The hotel was covered with smoke so thickly that firefighters could not enter, and they were forced to simply pump water on the building since they could not see the flames. By the time it was extinguished, nothing but ruins remained. The neighboring structures, the Bachman Bros. & Marine Co. furniture store, the YMCA, the First Presbyterian Church, and the Odd Fellows Building, were salvaged, but part of the hotel’s wall had collapsed onto the furniture store, though not much was lost.
The sole casualties were that of William E. Grahm, an engineer from the Decatur Bridge Co., and C.S. Guild, a traveling salesman from New York. They were the only bodies found in the wreckage, though it is assumed that there were other victims in the blaze, as the guests were never found.
The already-devastating fire could have been much worse, though, if it were not for the rain that helped extinguish it. The hotel was never rebuilt, and the Lincoln Theater was built in its place. However, the spirits of those who died in the fire still haunt the grounds even though the hotel is gone.

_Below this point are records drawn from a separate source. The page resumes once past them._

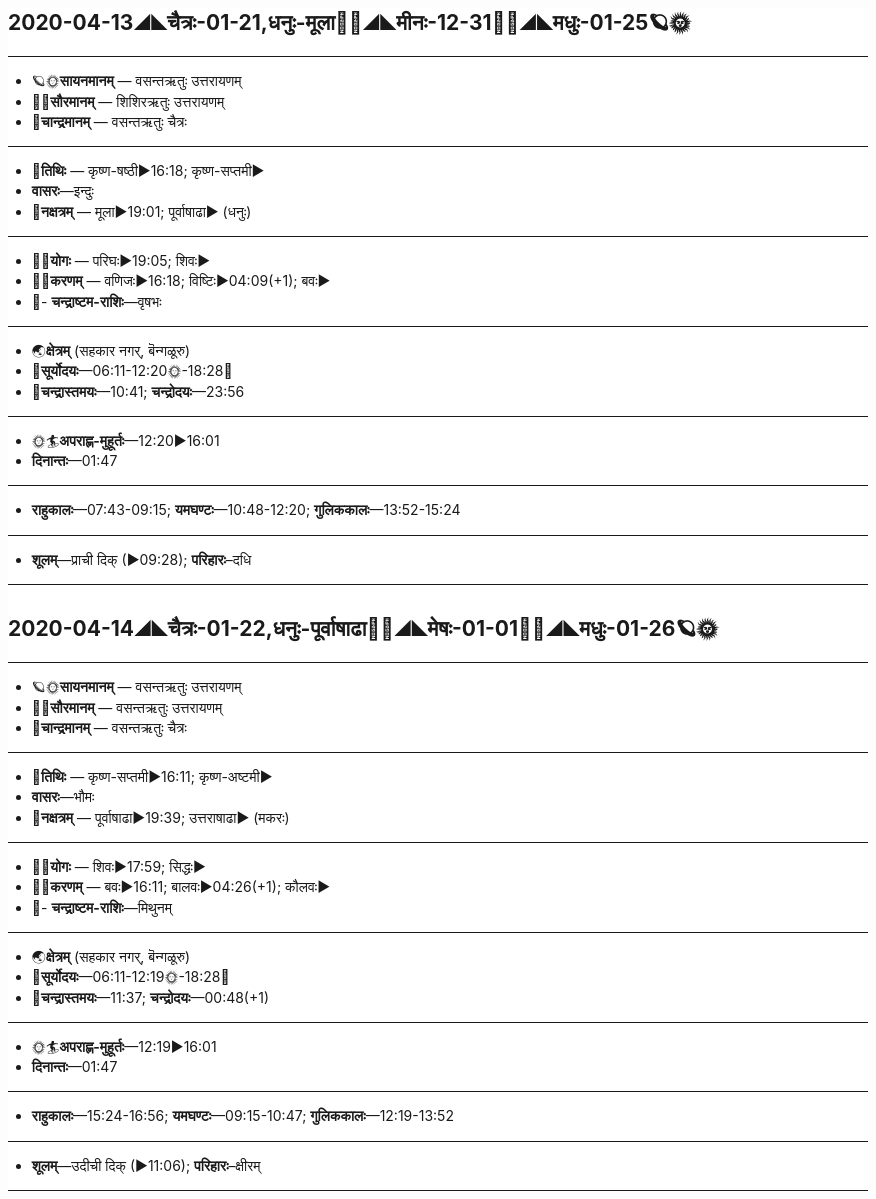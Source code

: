 ## 2020-04-13◢◣चैत्रः-01-21,धनुः-मूला🌛🌌◢◣मीनः-12-31🌌🌞◢◣मधुः-01-25🪐🌞
___________________
- 🪐🌞**सायनमानम्** — वसन्तऋतुः उत्तरायणम्
- 🌌🌞**सौरमानम्** — शिशिरऋतुः उत्तरायणम्
- 🌛**चान्द्रमानम्** — वसन्तऋतुः चैत्रः
___________________
- 🌛**तिथिः** — कृष्ण-षष्ठी►16:18; कृष्ण-सप्तमी►  
- **वासरः**—इन्दुः  
- 🌛**नक्षत्रम्** — मूला►19:01; पूर्वाषाढा► (धनुः)  
___________________
- 🌛🌞**योगः** — परिघः►19:05; शिवः►  
- 🌛🌞**करणम्** — वणिजः►16:18; विष्टिः►04:09(+1); बवः►  
- 🌛- **चन्द्राष्टम-राशिः**—वृषभः  
___________________
- 🌏**क्षेत्रम्** (सहकार नगर्, बॆन्गळूरु)  
- 🌅**सूर्योदयः**—06:11-12:20🌞️-18:28🌇  
- 🌛**चन्द्रास्तमयः**—10:41; **चन्द्रोदयः**—23:56  
___________________
- 🌞️🏄**अपराह्ण-मुहूर्तः**—12:20►16:01  
- **दिनान्तः**—01:47  
___________________
- **राहुकालः**—07:43-09:15; **यमघण्टः**—10:48-12:20; **गुलिककालः**—13:52-15:24  
___________________
- **शूलम्**—प्राची दिक् (►09:28); **परिहारः**–दधि  
___________________

## 2020-04-14◢◣चैत्रः-01-22,धनुः-पूर्वाषाढा🌛🌌◢◣मेषः-01-01🌌🌞◢◣मधुः-01-26🪐🌞
___________________
- 🪐🌞**सायनमानम्** — वसन्तऋतुः उत्तरायणम्
- 🌌🌞**सौरमानम्** — वसन्तऋतुः उत्तरायणम्
- 🌛**चान्द्रमानम्** — वसन्तऋतुः चैत्रः
___________________
- 🌛**तिथिः** — कृष्ण-सप्तमी►16:11; कृष्ण-अष्टमी►  
- **वासरः**—भौमः  
- 🌛**नक्षत्रम्** — पूर्वाषाढा►19:39; उत्तराषाढा► (मकरः)  
___________________
- 🌛🌞**योगः** — शिवः►17:59; सिद्धः►  
- 🌛🌞**करणम्** — बवः►16:11; बालवः►04:26(+1); कौलवः►  
- 🌛- **चन्द्राष्टम-राशिः**—मिथुनम्  
___________________
- 🌏**क्षेत्रम्** (सहकार नगर्, बॆन्गळूरु)  
- 🌅**सूर्योदयः**—06:11-12:19🌞️-18:28🌇  
- 🌛**चन्द्रास्तमयः**—11:37; **चन्द्रोदयः**—00:48(+1)  
___________________
- 🌞️🏄**अपराह्ण-मुहूर्तः**—12:19►16:01  
- **दिनान्तः**—01:47  
___________________
- **राहुकालः**—15:24-16:56; **यमघण्टः**—09:15-10:47; **गुलिककालः**—12:19-13:52  
___________________
- **शूलम्**—उदीची दिक् (►11:06); **परिहारः**–क्षीरम्  
___________________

Since the initial disaster, Decatur has suffered from a large number of fires, and several buildings have been destroyed because of them. Designers of the theater made it “absolutely fireproof”, being aware of the danger fire held in the town. Built in 1916 by Clarence Wait, the Lincoln Theater’s plans were designed by Aschauer & Waggoner, an architectural firm. The firm also designed the adjacent buildings, such as the Odd Fellows Lodge and seven small stores on Main Street.
The grand opening for the theater was on October 27th, 1916, which attracted some of Decatur’s finer citizens. The first show present at the theater was George M. Cohan’s stage comedy called Hit the Trail Holliday, which starred Frank Otto. Speeches by Clarence Wait and Mayor Dan Dineen were given that night as well. Guests said that each of the 1,346 seats delivered a great view and incredible sound.
During the first years of the Lincoln Theater, it was used for stage shows, vaudeville, local productions, and Decatur High School graduations and plays. Several famed actors and actresses appeared at the theater as well, including Ethel Barrymore, Al Jolson, Ed Wynn, and Jeanette McDonald.
One of the ghosts that is said to haunt the theater is known as “Red”, who supposedly worked in the backstage of the theater. Although he seemed happy with his job, he actually wanted to be an actor himself. His life came to a tragic end when he fell off a catwalk during one of the shows and hit the stage, horrifying the audience. Now, visitors have claimed seeing and/or hearing Red. Sightings include odd shadows above the stage, whispering, or seeing his misty apparition.